The Paso District is looking to add a third option for schools in the district which will save around $1.2 million, and it’s time to decide whether or not you want your child in this new school.

The “new times slo classifieds” is a new newspaper that is available in the city of Paso. The paper offers an alternative to the two newspapers that are already present in the city, and it’s even more affordable.

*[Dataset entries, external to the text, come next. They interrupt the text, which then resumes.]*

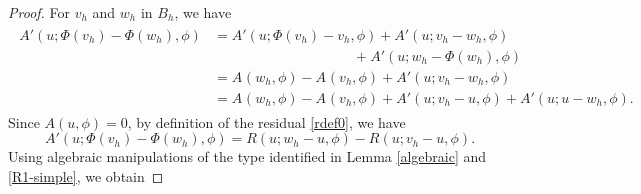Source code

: \documentclass[12pt]{amsart}
\numberwithin{equation}{section}
\begin{document}
\begin{proof}
For $v_h$ and $w_h$  in $B_h$, %
we have
\begin{align*}
\begin{split}
A'(u;\Phi( v_h)- \Phi( w_h),\phi) %
&= A'(u;\Phi( v_h)-  v_h,\phi)+A'(u; v_h- w_h,\phi) \\
& \qquad \qquad \qquad \qquad \qquad  + A'(u;w_h - \Phi( w_h),\phi)\\
&= A_{}( w_h,\phi)  -A_{}( v_h,\phi) + A'(u; v_h- w_h,\phi) \\
&=  A_{}( w_h,\phi)  -A_{}( v_h,\phi) + A'(u; v_h -u,\phi) + A'(u; u - w_h,\phi).
\end{split}
\end{align*}
Since $A(u,\phi)=0$, by definition of the residual \eqref{rdef0}, we have
$$
A'(u;\Phi( v_h)- \Phi( w_h),\phi) = R(u;w_h-u,\phi) - R(u;v_h-u,\phi).
$$
Using algebraic manipulations of the type identified in Lemma \ref{algebraic} and \eqref{R1-simple}, we obtain


\end{proof}
\end{document}
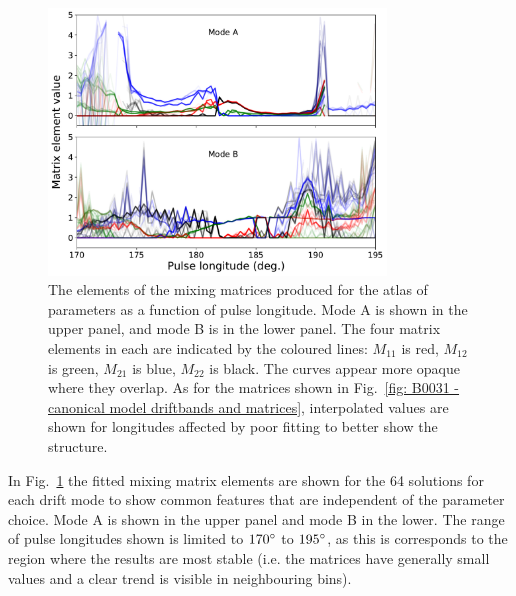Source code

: \begin{figure}
    \begin{center}
        \includegraphics[width=0.8\textwidth]{Figures/B0031/atlas/atlas_matrices}
        \caption[The mixing matrices for the atlas of parameters]{The elements of the mixing matrices produced for the atlas of parameters as a function of pulse longitude. Mode A is shown in the upper panel, and mode B is in the lower panel. The four matrix elements in each are indicated by the coloured lines: $M_{11}$ is red, $M_{12}$ is green, $M_{21}$ is blue, $M_{22}$ is black. The curves appear more opaque where they overlap. As for the matrices shown in Fig.~\ref{fig: B0031 - canonical model driftbands and matrices}, interpolated values are shown for longitudes affected by poor fitting to better show the structure.}
        \label{fig: B0031 - atlas matrices}      
    \end{center}
\end{figure}

In Fig.~\ref{fig: B0031 - atlas matrices} the fitted mixing matrix elements are shown for the 64 solutions for each drift mode to show common features that are independent of the parameter choice. Mode A is shown in the upper panel and mode B in the lower. The range of pulse longitudes shown is limited to $170^\circ$ to $195^\circ$, as this is corresponds to the region where the results are most stable (i.e. the matrices have generally small values and a clear trend is visible in neighbouring bins).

To avoid potential Brown Act conflicts, I’m sharing my thoughts as a private citizen, as a former Dual Immersion (DI) parent at both Georgia Brown Elementary and Flamson Middle School, and as someone who finally sees a clear path to building the long-awaited Aquatic Complex, including a way to pay for its upkeep. My opinions are not necessarily those of the school board.

Curt Dubost, Superintendent of the Paso Robles Joint Unified School District (PRJUSD), and Assistant Superintendent of the Paso Robles Joint Unified School District (PRJUSD)

Brad Pawlowski, Superintendent of Business Services, sponsored a Community Meeting in November.

School Attendance Boundaries and Possible School Closure will be discussed at 10 a.m. I admire the initiative.

We’re going to get through this together, Atascadero

Superintendents for admitting the District’s General Fund situation and the prospect for a deficit.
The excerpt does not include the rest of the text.